Let us now consider an example where a CLT has been made in the seven years before a failed PET.

Example 2

• On 6 April 2012 Simone sets up a discretionary trust, for her children, with a gift of £300,000. Simone regularly used her £3,000 annual gift exemption and so the whole amount is a CLT.

• As the gift is below the available nil rate band (£325,000) no entry IHT is payable

• On 6 April 2017 Simone made an outright gift of £100,000 to her brother, James. As this is a PET no tax is payable when the gift is made.

• Simone, sadly, dies on 15 April 2019 with an estate of £150,000.

• It is assumed that the nil rate band available to use against Simone’s estate is £325,000.

At first glance, you may think that the CLT, having occurred more than seven years before death, can be ignored, and yes, when calculating the tax payable on the estate it can be.

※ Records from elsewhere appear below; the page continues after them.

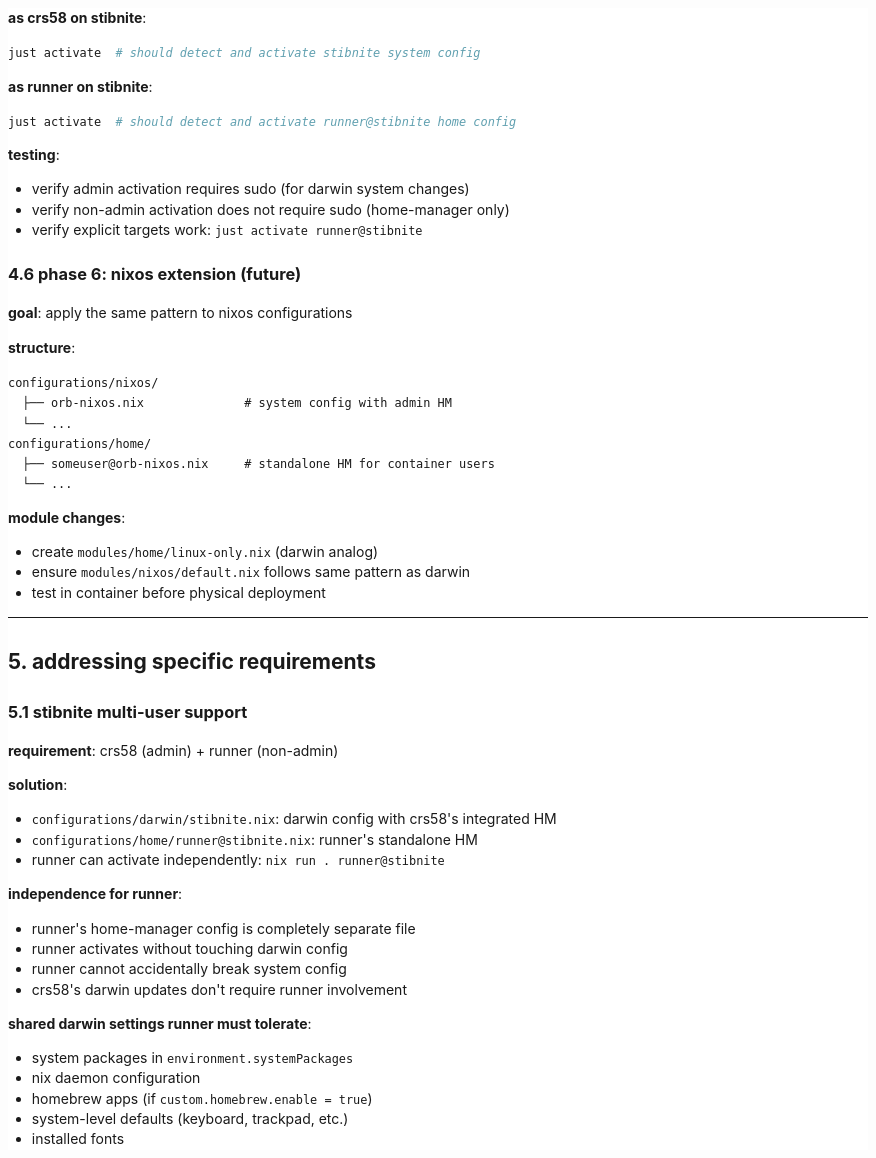 **as crs58 on stibnite**:
```bash
just activate  # should detect and activate stibnite system config
```

**as runner on stibnite**:
```bash
just activate  # should detect and activate runner@stibnite home config
```

**testing**:
- verify admin activation requires sudo (for darwin system changes)
- verify non-admin activation does not require sudo (home-manager only)
- verify explicit targets work: `just activate runner@stibnite`

### 4.6 phase 6: nixos extension (future)

**goal**: apply the same pattern to nixos configurations

**structure**:
```
configurations/nixos/
  ├── orb-nixos.nix              # system config with admin HM
  └── ...
configurations/home/
  ├── someuser@orb-nixos.nix     # standalone HM for container users
  └── ...
```

**module changes**:
- create `modules/home/linux-only.nix` (darwin analog)
- ensure `modules/nixos/default.nix` follows same pattern as darwin
- test in container before physical deployment

---

## 5. addressing specific requirements

### 5.1 stibnite multi-user support

**requirement**: crs58 (admin) + runner (non-admin)

**solution**:
- `configurations/darwin/stibnite.nix`: darwin config with crs58's integrated HM
- `configurations/home/runner@stibnite.nix`: runner's standalone HM
- runner can activate independently: `nix run . runner@stibnite`

**independence for runner**:
- runner's home-manager config is completely separate file
- runner activates without touching darwin config
- runner cannot accidentally break system config
- crs58's darwin updates don't require runner involvement

**shared darwin settings runner must tolerate**:
- system packages in `environment.systemPackages`
- nix daemon configuration
- homebrew apps (if `custom.homebrew.enable = true`)
- system-level defaults (keyboard, trackpad, etc.)
- installed fonts
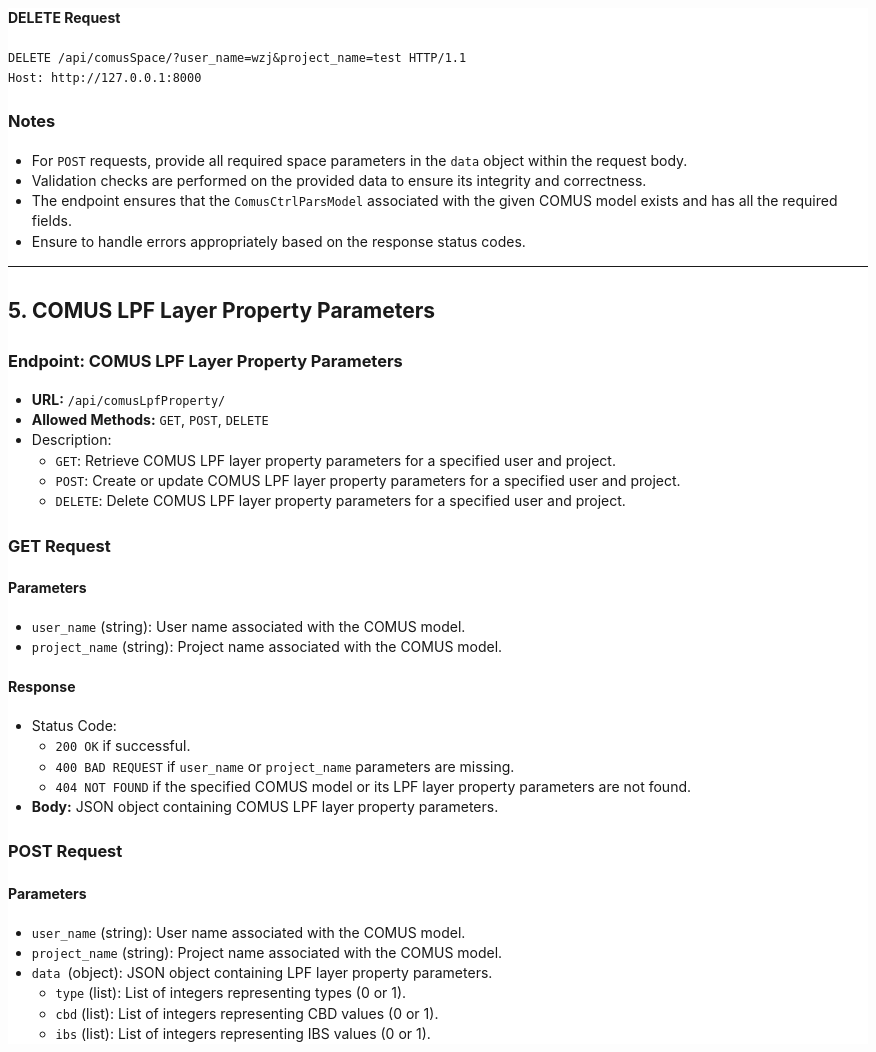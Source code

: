 #### DELETE Request

```http
DELETE /api/comusSpace/?user_name=wzj&project_name=test HTTP/1.1
Host: http://127.0.0.1:8000
```

### Notes

- For `POST` requests, provide all required space parameters in the `data` object within the request body.
- Validation checks are performed on the provided data to ensure its integrity and correctness.
- The endpoint ensures that the `ComusCtrlParsModel` associated with the given COMUS model exists and has all the required fields.
- Ensure to handle errors appropriately based on the response status codes.

____

## 5. COMUS LPF Layer Property Parameters

### Endpoint: COMUS LPF Layer Property Parameters

- **URL:** `/api/comusLpfProperty/`
- **Allowed Methods:** `GET`, `POST`, `DELETE`
- Description:
  - `GET`: Retrieve COMUS LPF layer property parameters for a specified user and project.
  - `POST`: Create or update COMUS LPF layer property parameters for a specified user and project.
  - `DELETE`: Delete COMUS LPF layer property parameters for a specified user and project.

### GET Request

#### Parameters

- `user_name` (string): User name associated with the COMUS model.
- `project_name` (string): Project name associated with the COMUS model.

#### Response

- Status Code:
  - `200 OK` if successful.
  - `400 BAD REQUEST` if `user_name` or `project_name` parameters are missing.
  - `404 NOT FOUND` if the specified COMUS model or its LPF layer property parameters are not found.
- **Body:** JSON object containing COMUS LPF layer property parameters.

### POST Request

#### Parameters

- `user_name` (string): User name associated with the COMUS model.
- `project_name` (string): Project name associated with the COMUS model.
- `data `(object): JSON object containing LPF layer property parameters.
  - `type` (list): List of integers representing types (0 or 1).
  - `cbd` (list): List of integers representing CBD values (0 or 1).
  - `ibs` (list): List of integers representing IBS values (0 or 1).
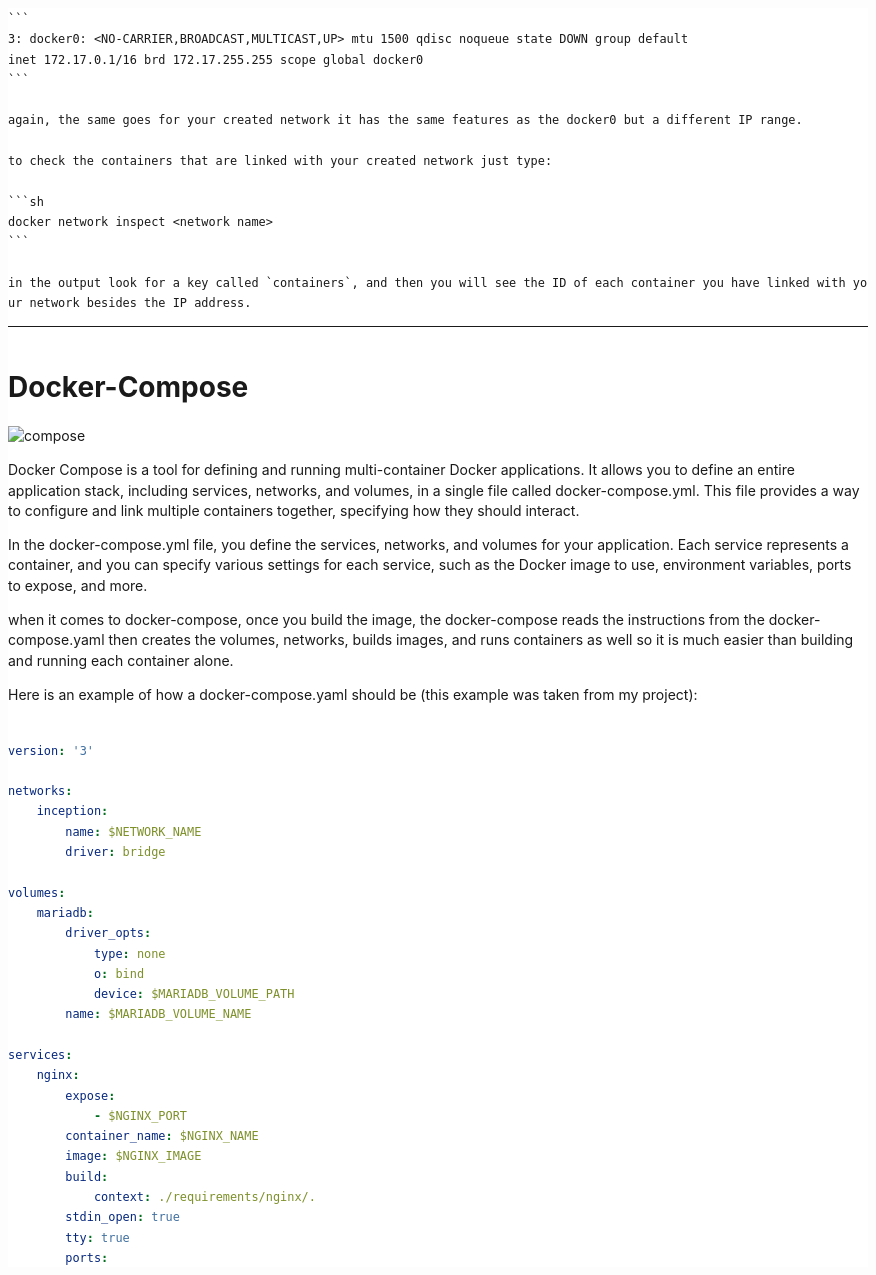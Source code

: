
 	```
	3: docker0: <NO-CARRIER,BROADCAST,MULTICAST,UP> mtu 1500 qdisc noqueue state DOWN group default
    inet 172.17.0.1/16 brd 172.17.255.255 scope global docker0
	```

	again, the same goes for your created network it has the same features as the docker0 but a different IP range.

	to check the containers that are linked with your created network just type:

	```sh
	docker network inspect <network name>
	```

	in the output look for a key called `containers`, and then you will see the ID of each container you have linked with your network besides the IP address.

---

# Docker-Compose

![compose](https://github.com/amaitou/Inception/assets/49293816/c7cf2fd8-a473-43c5-b660-753148be9ffd)


Docker Compose is a tool for defining and running multi-container Docker applications. It allows you to define an entire application stack, including services, networks, and volumes, in a single file called docker-compose.yml. This file provides a way to configure and link multiple containers together, specifying how they should interact.

In the docker-compose.yml file, you define the services, networks, and volumes for your application. Each service represents a container, and you can specify various settings for each service, such as the Docker image to use, environment variables, ports to expose, and more.

when it comes to docker-compose, once you build the image, the docker-compose reads the instructions from the docker-compose.yaml then creates the volumes, networks, builds images, and runs containers as well so it is much easier than building and running each container alone.

Here is an example of how a docker-compose.yaml should be (this example was taken from my project):

```yaml

version: '3'

networks:
    inception:
        name: $NETWORK_NAME
        driver: bridge

volumes:
    mariadb:
        driver_opts:
            type: none
            o: bind
            device: $MARIADB_VOLUME_PATH
        name: $MARIADB_VOLUME_NAME

services:
    nginx:
        expose:
            - $NGINX_PORT
        container_name: $NGINX_NAME
        image: $NGINX_IMAGE
        build:
            context: ./requirements/nginx/.
        stdin_open: true
        tty: true
        ports:
```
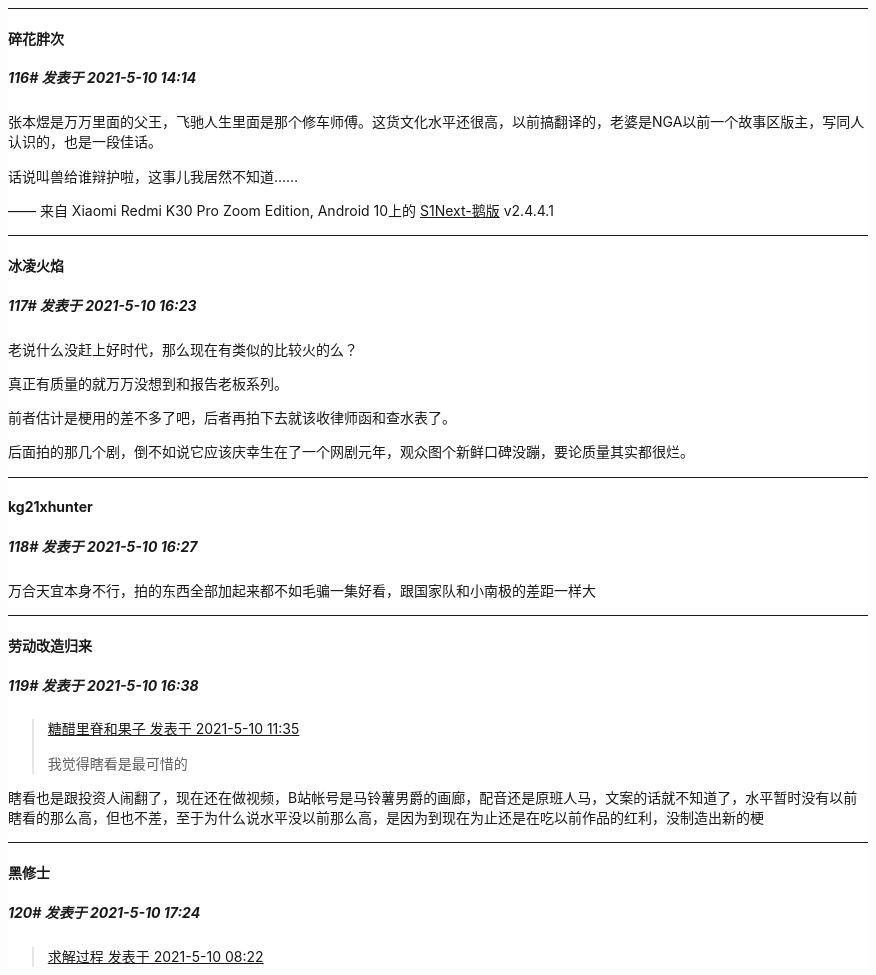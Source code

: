 
*****

####  碎花胖次  
##### 116#       发表于 2021-5-10 14:14


张本煜是万万里面的父王，飞驰人生里面是那个修车师傅。这货文化水平还很高，以前搞翻译的，老婆是NGA以前一个故事区版主，写同人认识的，也是一段佳话。

话说叫兽给谁辩护啦，这事儿我居然不知道……

—— 来自 Xiaomi Redmi K30 Pro Zoom Edition, Android 10上的 [S1Next-鹅版](https://github.com/ykrank/S1-Next/releases) v2.4.4.1


*****

####  冰凌火焰  
##### 117#       发表于 2021-5-10 16:23


老说什么没赶上好时代，那么现在有类似的比较火的么？

真正有质量的就万万没想到和报告老板系列。

前者估计是梗用的差不多了吧，后者再拍下去就该收律师函和查水表了。

后面拍的那几个剧，倒不如说它应该庆幸生在了一个网剧元年，观众图个新鲜口碑没蹦，要论质量其实都很烂。


*****

####  kg21xhunter  
##### 118#       发表于 2021-5-10 16:27


万合天宜本身不行，拍的东西全部加起来都不如毛骗一集好看，跟国家队和小南极的差距一样大


*****

####  劳动改造归来  
##### 119#       发表于 2021-5-10 16:38


<blockquote><a href="httphttps://bbs.saraba1st.com/2b/forum.php?mod=redirect&amp;goto=findpost&amp;pid=51198554&amp;ptid=2003141" target="_blank">糖醋里脊和果子 发表于 2021-5-10 11:35</a>

我觉得瞎看是最可惜的</blockquote>
瞎看也是跟投资人闹翻了，现在还在做视频，B站帐号是马铃薯男爵的画廊，配音还是原班人马，文案的话就不知道了，水平暂时没有以前瞎看的那么高，但也不差，至于为什么说水平没以前那么高，是因为到现在为止还是在吃以前作品的红利，没制造出新的梗


*****

####  黑修士  
##### 120#       发表于 2021-5-10 17:24


<blockquote><a href="httphttps://bbs.saraba1st.com/2b/forum.php?mod=redirect&amp;goto=findpost&amp;pid=51196418&amp;ptid=2003141" target="_blank">求解过程 发表于 2021-5-10 08:22</a>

But when calculating the tax payable on a failed PET, the legislation states that it is necessary to consider gifts that occurred in the seven years preceding the PET. So, even though the failed PET is under the nil rate band you cannot assume that no tax will arise on the failed PET.

To calculate the nil rate band available to offset against the failed PET, it is necessary to look back seven years from the date of the PET.

Even though there is no IHT liability on the CLT (as Simone survived seven years from making the gift), it nevertheless reduces the available nil rate band which can be used against the failed PET.

So, in the above example, when calculating the IHT position of the failed PET, the nil rate band is reduced by the 2012 CLT (£300,000), meaning that there is only £25,000 available of her nil rate band to offset against the failed PET. Giving an IHT liability of £30,000 (40% x (£100,000 – £25,000)). No taper relief is available as Simone died within two years of making the gift. James being the recipient of the gift would be liable to the IHT. But if he can’t or will not pay, the amount due then it will come out of Simone’s estate.

But there is no IHT liability on Simone’s free estate because this rule does not apply to the ‘cumulation’ against the rest of the estate.

Even though there is tax payable on the failed PET, at the ten-yearly anniversary of the discretionary trust (2025) the trustees will be able to utilise a full nil rate band against the value of the trust fund.

CLTs should be made before PETs so that failed PETs do not impact on the periodic charges however, the longer the period between the CLT and the subsequent PET the longer during which the donor’s death will give rise to this extra liability.

For example, if Simone’s PET had been made a week after her CLT there would be a window of only one week during which she might die and trigger this extra liability. However, if Simone’s PET had been made six years and 11 months after her CLT there would be a window of nearly 14 years during which her death would trigger this extra liability.

Summary

A CLT made within 14 years of death may not itself create an IHT liability on death, nevertheless, it could reduce the nil rate band available to offset against a subsequent PET where death occurs within seven years of that PET and 14 years of the initial CLT.

Remember that this 14 year shadow is only an issue if the total of the CLT and PET exceeds the available nil rate band, meaning that tax is payable on the failed PET. And that it does not affect the death IHT computation.

For those considering making a PET and a CLT at or around the same time, it is logical to make the CLT before the PET for the reasons mentioned above. However, when making a PET, the donor should also be wary of any CLTs made in the previous seven years, and this is where professional advice is paramount.